John Nixon’s Self-portrait (History painting), 1984, pictured top of page, is set to be exhibited next year in the Chau Chak Wing Museum. The collection of objects and paintings that make up this piece is closer to installation than sculpture. Two brown and two black paintings sit on the floor and lean against an old painted steel wheelbarrow, articulating its four sides, while a monochrome placard lies obliquely across the top of the empty tray. The work has an earthy materiality, with the rough, weathered surface of the rusted steel, and hessian and cardboard supports that lend distinctive texture to two of the paintings. Its forms are archetypal: the primitive barrow standing in for a history of heavy labour, and the placard for centuries of protest; Nixon would consider all its components to be paintings.
In 1989 Nixon summarized his worldview in a diagram using the words ‘constructivism’, ‘conceptualism’, ‘dada’, ‘minimalism’, ‘Beuys’, ‘Duchamp’, ‘Schwitters’, ‘Malevich’, ‘nature’ and ‘culture’, conveying a resolutely international outlook. The emblematic abstract forms in this work, for example, though drawn from and reflecting his everyday environment, recall early Soviet constructivist art, as well as peasant and folk art. Nixon’s readymade objects are basic and plain, sharing the reductive aesthetic of the monochrome. Like the wheelbarrow, they are often drawn from the world of manual labour and suggest an ethic of production. While his art may be conceptually based, his work has an austere tactility rooted in things of human use.

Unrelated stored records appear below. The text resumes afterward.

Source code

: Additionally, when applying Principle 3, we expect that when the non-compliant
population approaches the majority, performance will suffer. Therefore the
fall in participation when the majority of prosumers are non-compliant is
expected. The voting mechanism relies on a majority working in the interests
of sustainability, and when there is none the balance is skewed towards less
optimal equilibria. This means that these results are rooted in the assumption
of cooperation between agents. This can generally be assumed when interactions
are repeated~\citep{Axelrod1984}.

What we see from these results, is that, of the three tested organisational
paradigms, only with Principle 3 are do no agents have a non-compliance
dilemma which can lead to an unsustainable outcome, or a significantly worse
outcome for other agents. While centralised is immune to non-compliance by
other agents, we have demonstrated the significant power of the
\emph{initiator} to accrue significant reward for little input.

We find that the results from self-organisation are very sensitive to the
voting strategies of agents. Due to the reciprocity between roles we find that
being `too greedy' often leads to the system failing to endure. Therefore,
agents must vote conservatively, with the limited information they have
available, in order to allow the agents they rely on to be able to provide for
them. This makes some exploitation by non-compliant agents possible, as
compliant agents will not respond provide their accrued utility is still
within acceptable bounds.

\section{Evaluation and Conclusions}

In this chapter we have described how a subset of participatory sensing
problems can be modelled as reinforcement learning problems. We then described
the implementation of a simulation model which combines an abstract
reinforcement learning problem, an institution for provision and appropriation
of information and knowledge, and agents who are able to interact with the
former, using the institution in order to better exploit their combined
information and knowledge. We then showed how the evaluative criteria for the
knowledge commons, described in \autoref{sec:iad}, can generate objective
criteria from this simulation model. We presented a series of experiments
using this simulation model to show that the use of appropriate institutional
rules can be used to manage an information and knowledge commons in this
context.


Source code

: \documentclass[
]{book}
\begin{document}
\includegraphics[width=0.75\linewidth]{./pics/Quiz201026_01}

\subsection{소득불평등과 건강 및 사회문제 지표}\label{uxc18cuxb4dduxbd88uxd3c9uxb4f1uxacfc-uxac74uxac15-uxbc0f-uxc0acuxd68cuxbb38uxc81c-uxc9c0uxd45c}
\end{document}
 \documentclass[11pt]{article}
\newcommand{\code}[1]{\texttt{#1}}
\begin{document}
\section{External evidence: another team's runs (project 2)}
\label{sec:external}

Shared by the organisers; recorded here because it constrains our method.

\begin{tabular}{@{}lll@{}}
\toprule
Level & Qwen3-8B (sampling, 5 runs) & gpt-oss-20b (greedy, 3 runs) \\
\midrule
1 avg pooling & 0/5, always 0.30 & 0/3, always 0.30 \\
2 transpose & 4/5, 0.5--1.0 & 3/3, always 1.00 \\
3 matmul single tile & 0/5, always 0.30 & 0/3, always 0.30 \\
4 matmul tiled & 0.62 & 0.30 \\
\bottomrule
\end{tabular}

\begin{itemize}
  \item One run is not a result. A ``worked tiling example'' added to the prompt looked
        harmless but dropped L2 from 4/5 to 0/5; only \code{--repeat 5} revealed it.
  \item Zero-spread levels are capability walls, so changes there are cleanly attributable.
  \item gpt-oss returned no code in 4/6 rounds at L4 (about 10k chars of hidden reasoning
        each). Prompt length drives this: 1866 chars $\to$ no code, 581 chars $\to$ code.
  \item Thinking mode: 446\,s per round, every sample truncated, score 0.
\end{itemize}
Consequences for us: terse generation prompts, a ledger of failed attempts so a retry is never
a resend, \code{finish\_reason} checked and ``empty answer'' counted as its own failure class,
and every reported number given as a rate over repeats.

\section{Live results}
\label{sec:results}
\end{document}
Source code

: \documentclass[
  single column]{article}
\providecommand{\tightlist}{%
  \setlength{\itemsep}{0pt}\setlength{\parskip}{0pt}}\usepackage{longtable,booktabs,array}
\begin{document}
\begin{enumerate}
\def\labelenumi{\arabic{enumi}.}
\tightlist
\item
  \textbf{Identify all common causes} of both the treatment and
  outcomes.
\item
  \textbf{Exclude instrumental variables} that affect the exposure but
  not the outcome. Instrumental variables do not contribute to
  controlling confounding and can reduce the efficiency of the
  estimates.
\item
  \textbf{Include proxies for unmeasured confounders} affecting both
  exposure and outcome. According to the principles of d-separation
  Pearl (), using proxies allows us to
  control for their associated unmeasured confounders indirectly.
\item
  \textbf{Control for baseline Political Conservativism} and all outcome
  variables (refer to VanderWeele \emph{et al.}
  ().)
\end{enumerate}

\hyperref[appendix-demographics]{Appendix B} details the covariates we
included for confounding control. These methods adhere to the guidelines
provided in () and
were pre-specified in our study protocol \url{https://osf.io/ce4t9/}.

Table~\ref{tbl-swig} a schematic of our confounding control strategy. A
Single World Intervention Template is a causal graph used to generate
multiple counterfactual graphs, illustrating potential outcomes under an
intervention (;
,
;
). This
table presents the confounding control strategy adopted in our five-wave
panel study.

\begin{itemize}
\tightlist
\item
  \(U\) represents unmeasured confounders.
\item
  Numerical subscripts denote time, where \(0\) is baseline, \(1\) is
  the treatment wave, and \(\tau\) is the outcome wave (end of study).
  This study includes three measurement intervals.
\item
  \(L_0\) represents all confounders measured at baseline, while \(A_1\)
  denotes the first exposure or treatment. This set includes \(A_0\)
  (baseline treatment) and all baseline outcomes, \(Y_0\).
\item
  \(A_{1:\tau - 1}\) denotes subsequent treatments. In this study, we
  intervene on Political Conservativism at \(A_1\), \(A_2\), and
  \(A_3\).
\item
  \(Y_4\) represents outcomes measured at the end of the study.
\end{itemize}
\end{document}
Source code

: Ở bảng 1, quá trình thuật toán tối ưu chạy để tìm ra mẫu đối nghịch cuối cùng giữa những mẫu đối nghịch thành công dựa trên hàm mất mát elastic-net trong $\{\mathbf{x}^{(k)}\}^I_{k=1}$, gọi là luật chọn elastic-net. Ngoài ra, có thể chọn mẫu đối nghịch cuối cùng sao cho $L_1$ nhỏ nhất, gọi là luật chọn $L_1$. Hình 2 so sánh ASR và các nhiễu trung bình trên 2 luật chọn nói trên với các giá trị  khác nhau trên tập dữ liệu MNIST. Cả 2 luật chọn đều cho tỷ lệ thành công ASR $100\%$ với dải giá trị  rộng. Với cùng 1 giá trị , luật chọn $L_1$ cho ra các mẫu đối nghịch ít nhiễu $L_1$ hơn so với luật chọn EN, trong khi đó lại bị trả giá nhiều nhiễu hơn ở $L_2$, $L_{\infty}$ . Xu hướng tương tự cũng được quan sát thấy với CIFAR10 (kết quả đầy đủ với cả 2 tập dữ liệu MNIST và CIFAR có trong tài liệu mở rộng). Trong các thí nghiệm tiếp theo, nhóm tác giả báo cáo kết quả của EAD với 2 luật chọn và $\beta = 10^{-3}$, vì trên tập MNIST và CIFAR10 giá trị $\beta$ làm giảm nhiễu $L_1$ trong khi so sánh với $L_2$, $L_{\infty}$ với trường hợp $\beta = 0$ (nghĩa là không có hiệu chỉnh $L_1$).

This work is titled History Painting because the monochromes have been painted over earlier ‘rejected’ paintings. It thus represents a particular history within Nixon’s oeuvre. His art is always turning back on itself, re-presenting or re-interpreting the monochrome in each new installation. Constructed as an amalgam of radical modernist practices that have tested the conventions of art in the twentieth century, Nixon’s oeuvre paradoxically acquires authenticity only as an expression of his own lived experience: constituting a kind of self-portrait. This provocative link between the title and the work offers much for speculation. The monochrome, empty of illustrative content, is open to multiple interpretations. For Nixon perhaps it is therefore the most liberating representation of self, one in which the self is partly absorbed into the environment.
Written by Linda Michael
Extract from an essay to be published in an upcoming Chau Chak Wing Museum publication.